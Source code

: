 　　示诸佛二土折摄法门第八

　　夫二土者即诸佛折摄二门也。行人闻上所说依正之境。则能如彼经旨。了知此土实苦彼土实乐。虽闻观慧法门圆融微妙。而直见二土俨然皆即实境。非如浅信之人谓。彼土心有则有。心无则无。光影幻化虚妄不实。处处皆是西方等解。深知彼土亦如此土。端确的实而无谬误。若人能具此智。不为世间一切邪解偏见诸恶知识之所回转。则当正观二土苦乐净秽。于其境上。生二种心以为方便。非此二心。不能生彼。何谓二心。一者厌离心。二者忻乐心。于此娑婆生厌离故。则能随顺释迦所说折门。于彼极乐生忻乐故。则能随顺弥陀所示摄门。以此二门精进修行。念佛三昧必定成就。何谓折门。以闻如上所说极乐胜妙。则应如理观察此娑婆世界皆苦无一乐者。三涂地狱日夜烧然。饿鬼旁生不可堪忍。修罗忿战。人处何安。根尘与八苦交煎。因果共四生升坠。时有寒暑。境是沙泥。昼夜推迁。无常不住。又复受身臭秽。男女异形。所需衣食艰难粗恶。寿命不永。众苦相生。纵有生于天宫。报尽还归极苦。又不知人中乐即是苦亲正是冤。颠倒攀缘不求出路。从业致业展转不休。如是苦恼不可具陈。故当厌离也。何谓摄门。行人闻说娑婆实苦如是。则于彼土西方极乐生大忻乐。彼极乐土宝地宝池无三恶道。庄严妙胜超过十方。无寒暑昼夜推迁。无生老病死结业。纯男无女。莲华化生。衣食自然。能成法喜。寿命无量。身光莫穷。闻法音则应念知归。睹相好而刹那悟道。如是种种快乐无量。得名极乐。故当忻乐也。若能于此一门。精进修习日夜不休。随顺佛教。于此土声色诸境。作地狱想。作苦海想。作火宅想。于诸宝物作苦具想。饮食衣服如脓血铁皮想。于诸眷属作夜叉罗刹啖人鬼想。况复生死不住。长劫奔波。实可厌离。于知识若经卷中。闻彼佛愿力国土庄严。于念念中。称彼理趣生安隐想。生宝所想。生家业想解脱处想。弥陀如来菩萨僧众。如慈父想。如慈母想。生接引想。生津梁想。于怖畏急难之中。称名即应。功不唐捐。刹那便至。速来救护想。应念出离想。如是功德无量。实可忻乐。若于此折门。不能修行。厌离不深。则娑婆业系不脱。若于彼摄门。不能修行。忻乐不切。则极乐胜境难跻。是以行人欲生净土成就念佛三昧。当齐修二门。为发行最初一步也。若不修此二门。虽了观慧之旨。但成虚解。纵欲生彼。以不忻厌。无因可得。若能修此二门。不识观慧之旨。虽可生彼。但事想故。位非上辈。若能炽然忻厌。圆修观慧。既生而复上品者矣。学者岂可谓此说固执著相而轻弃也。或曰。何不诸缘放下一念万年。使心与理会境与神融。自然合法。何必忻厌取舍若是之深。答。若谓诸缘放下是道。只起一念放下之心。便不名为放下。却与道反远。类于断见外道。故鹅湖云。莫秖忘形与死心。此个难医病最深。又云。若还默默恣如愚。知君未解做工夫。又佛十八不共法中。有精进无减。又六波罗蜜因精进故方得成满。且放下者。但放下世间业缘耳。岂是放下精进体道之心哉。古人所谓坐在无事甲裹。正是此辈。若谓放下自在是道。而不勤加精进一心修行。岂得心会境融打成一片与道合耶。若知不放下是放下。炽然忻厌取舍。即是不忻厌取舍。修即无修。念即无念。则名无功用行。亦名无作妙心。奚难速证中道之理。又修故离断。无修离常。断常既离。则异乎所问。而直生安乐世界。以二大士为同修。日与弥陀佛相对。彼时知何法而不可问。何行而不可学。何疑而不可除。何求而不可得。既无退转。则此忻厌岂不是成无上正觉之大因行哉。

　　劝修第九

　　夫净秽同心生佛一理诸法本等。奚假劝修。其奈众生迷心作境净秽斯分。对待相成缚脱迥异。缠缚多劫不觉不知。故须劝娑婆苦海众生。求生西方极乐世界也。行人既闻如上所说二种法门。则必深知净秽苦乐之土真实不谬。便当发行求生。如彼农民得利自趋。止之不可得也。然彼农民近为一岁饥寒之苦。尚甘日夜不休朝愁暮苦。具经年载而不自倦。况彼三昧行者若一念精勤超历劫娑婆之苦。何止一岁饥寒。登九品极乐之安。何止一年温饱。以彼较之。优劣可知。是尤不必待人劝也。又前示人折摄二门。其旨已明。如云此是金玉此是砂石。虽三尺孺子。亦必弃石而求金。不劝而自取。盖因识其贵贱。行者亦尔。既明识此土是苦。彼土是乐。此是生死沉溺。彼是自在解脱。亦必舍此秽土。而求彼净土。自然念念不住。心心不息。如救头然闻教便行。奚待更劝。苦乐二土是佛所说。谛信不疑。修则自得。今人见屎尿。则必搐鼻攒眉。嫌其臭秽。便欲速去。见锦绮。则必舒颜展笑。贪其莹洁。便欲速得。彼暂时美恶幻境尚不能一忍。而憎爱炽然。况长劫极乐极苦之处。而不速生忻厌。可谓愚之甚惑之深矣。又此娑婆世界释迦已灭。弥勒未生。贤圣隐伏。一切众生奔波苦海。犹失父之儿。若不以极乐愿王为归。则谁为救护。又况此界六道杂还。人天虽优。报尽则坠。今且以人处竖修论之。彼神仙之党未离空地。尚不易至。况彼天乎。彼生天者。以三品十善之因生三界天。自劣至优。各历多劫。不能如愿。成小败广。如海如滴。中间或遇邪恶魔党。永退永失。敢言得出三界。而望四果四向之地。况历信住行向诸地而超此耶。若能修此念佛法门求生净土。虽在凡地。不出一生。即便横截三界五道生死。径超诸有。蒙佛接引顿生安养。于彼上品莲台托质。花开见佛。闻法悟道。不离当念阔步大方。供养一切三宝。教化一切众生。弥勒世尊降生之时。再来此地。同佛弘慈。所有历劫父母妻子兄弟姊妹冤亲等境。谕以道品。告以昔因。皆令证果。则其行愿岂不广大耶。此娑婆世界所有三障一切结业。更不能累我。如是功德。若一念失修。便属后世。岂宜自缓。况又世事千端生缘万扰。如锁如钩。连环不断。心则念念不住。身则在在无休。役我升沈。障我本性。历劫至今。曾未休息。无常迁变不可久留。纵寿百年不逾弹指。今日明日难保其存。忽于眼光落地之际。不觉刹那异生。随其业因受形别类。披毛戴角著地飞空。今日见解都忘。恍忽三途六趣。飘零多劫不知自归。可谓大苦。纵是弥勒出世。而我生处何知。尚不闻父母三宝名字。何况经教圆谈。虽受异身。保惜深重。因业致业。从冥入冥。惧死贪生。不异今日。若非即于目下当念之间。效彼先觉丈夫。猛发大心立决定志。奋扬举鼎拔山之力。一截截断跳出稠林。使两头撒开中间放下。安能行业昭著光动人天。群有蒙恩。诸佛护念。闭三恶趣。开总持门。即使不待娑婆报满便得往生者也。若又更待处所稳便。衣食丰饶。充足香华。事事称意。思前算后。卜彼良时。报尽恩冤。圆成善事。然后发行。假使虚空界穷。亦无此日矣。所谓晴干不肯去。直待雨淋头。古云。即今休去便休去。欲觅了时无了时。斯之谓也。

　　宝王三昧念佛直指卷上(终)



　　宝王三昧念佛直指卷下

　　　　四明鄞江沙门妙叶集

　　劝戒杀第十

**********

▸ **Task goal**
Every line of the data above is to be copied out exactly.

▸ **Answer area**
Source code

: 　　示诸佛二土折摄法门第八

　　夫二土者即诸佛折摄二门也。行人闻上所说依正之境。则能如彼经旨。了知此土实苦彼土实乐。虽闻观慧法门圆融微妙。而直见二土俨然皆即实境。非如浅信之人谓。彼土心有则有。心无则无。光影幻化虚妄不实。处处皆是西方等解。深知彼土亦如此土。端确的实而无谬误。若人能具此智。不为世间一切邪解偏见诸恶知识之所回转。则当正观二土苦乐净秽。于其境上。生二种心以为方便。非此二心。不能生彼。何谓二心。一者厌离心。二者忻乐心。于此娑婆生厌离故。则能随顺释迦所说折门。于彼极乐生忻乐故。则能随顺弥陀所示摄门。以此二门精进修行。念佛三昧必定成就。何谓折门。以闻如上所说极乐胜妙。则应如理观察此娑婆世界皆苦无一乐者。三涂地狱日夜烧然。饿鬼旁生不可堪忍。修罗忿战。人处何安。根尘与八苦交煎。因果共四生升坠。时有寒暑。境是沙泥。昼夜推迁。无常不住。又复受身臭秽。男女异形。所需衣食艰难粗恶。寿命不永。众苦相生。纵有生于天宫。报尽还归极苦。又不知人中乐即是苦亲正是冤。颠倒攀缘不求出路。从业致业展转不休。如是苦恼不可具陈。故当厌离也。何谓摄门。行人闻说娑婆实苦如是。则于彼土西方极乐生大忻乐。彼极乐土宝地宝池无三恶道。庄严妙胜超过十方。无寒暑昼夜推迁。无生老病死结业。纯男无女。莲华化生。衣食自然。能成法喜。寿命无量。身光莫穷。闻法音则应念知归。睹相好而刹那悟道。如是种种快乐无量。得名极乐。故当忻乐也。若能于此一门。精进修习日夜不休。随顺佛教。于此土声色诸境。作地狱想。作苦海想。作火宅想。于诸宝物作苦具想。饮食衣服如脓血铁皮想。于诸眷属作夜叉罗刹啖人鬼想。况复生死不住。长劫奔波。实可厌离。于知识若经卷中。闻彼佛愿力国土庄严。于念念中。称彼理趣生安隐想。生宝所想。生家业想解脱处想。弥陀如来菩萨僧众。如慈父想。如慈母想。生接引想。生津梁想。于怖畏急难之中。称名即应。功不唐捐。刹那便至。速来救护想。应念出离想。如是功德无量。实可忻乐。若于此折门。不能修行。厌离不深。则娑婆业系不脱。若于彼摄门。不能修行。忻乐不切。则极乐胜境难跻。是以行人欲生净土成就念佛三昧。当齐修二门。为发行最初一步也。若不修此二门。虽了观慧之旨。但成虚解。纵欲生彼。以不忻厌。无因可得。若能修此二门。不识观慧之旨。虽可生彼。但事想故。位非上辈。若能炽然忻厌。圆修观慧。既生而复上品者矣。学者岂可谓此说固执著相而轻弃也。或曰。何不诸缘放下一念万年。使心与理会境与神融。自然合法。何必忻厌取舍若是之深。答。若谓诸缘放下是道。只起一念放下之心。便不名为放下。却与道反远。类于断见外道。故鹅湖云。莫秖忘形与死心。此个难医病最深。又云。若还默默恣如愚。知君未解做工夫。又佛十八不共法中。有精进无减。又六波罗蜜因精进故方得成满。且放下者。但放下世间业缘耳。岂是放下精进体道之心哉。古人所谓坐在无事甲裹。正是此辈。若谓放下自在是道。而不勤加精进一心修行。岂得心会境融打成一片与道合耶。若知不放下是放下。炽然忻厌取舍。即是不忻厌取舍。修即无修。念即无念。则名无功用行。亦名无作妙心。奚难速证中道之理。又修故离断。无修离常。断常既离。则异乎所问。而直生安乐世界。以二大士为同修。日与弥陀佛相对。彼时知何法而不可问。何行而不可学。何疑而不可除。何求而不可得。既无退转。则此忻厌岂不是成无上正觉之大因行哉。

　　劝修第九

　　夫净秽同心生佛一理诸法本等。奚假劝修。其奈众生迷心作境净秽斯分。对待相成缚脱迥异。缠缚多劫不觉不知。故须劝娑婆苦海众生。求生西方极乐世界也。行人既闻如上所说二种法门。则必深知净秽苦乐之土真实不谬。便当发行求生。如彼农民得利自趋。止之不可得也。然彼农民近为一岁饥寒之苦。尚甘日夜不休朝愁暮苦。具经年载而不自倦。况彼三昧行者若一念精勤超历劫娑婆之苦。何止一岁饥寒。登九品极乐之安。何止一年温饱。以彼较之。优劣可知。是尤不必待人劝也。又前示人折摄二门。其旨已明。如云此是金玉此是砂石。虽三尺孺子。亦必弃石而求金。不劝而自取。盖因识其贵贱。行者亦尔。既明识此土是苦。彼土是乐。此是生死沉溺。彼是自在解脱。亦必舍此秽土。而求彼净土。自然念念不住。心心不息。如救头然闻教便行。奚待更劝。苦乐二土是佛所说。谛信不疑。修则自得。今人见屎尿。则必搐鼻攒眉。嫌其臭秽。便欲速去。见锦绮。则必舒颜展笑。贪其莹洁。便欲速得。彼暂时美恶幻境尚不能一忍。而憎爱炽然。况长劫极乐极苦之处。而不速生忻厌。可谓愚之甚惑之深矣。又此娑婆世界释迦已灭。弥勒未生。贤圣隐伏。一切众生奔波苦海。犹失父之儿。若不以极乐愿王为归。则谁为救护。又况此界六道杂还。人天虽优。报尽则坠。今且以人处竖修论之。彼神仙之党未离空地。尚不易至。况彼天乎。彼生天者。以三品十善之因生三界天。自劣至优。各历多劫。不能如愿。成小败广。如海如滴。中间或遇邪恶魔党。永退永失。敢言得出三界。而望四果四向之地。况历信住行向诸地而超此耶。若能修此念佛法门求生净土。虽在凡地。不出一生。即便横截三界五道生死。径超诸有。蒙佛接引顿生安养。于彼上品莲台托质。花开见佛。闻法悟道。不离当念阔步大方。供养一切三宝。教化一切众生。弥勒世尊降生之时。再来此地。同佛弘慈。所有历劫父母妻子兄弟姊妹冤亲等境。谕以道品。告以昔因。皆令证果。则其行愿岂不广大耶。此娑婆世界所有三障一切结业。更不能累我。如是功德。若一念失修。便属后世。岂宜自缓。况又世事千端生缘万扰。如锁如钩。连环不断。心则念念不住。身则在在无休。役我升沈。障我本性。历劫至今。曾未休息。无常迁变不可久留。纵寿百年不逾弹指。今日明日难保其存。忽于眼光落地之际。不觉刹那异生。随其业因受形别类。披毛戴角著地飞空。今日见解都忘。恍忽三途六趣。飘零多劫不知自归。可谓大苦。纵是弥勒出世。而我生处何知。尚不闻父母三宝名字。何况经教圆谈。虽受异身。保惜深重。因业致业。从冥入冥。惧死贪生。不异今日。若非即于目下当念之间。效彼先觉丈夫。猛发大心立决定志。奋扬举鼎拔山之力。一截截断跳出稠林。使两头撒开中间放下。安能行业昭著光动人天。群有蒙恩。诸佛护念。闭三恶趣。开总持门。即使不待娑婆报满便得往生者也。若又更待处所稳便。衣食丰饶。充足香华。事事称意。思前算后。卜彼良时。报尽恩冤。圆成善事。然后发行。假使虚空界穷。亦无此日矣。所谓晴干不肯去。直待雨淋头。古云。即今休去便休去。欲觅了时无了时。斯之谓也。

　　宝王三昧念佛直指卷上(终)



　　宝王三昧念佛直指卷下

　　　　四明鄞江沙门妙叶集

　　劝戒杀第十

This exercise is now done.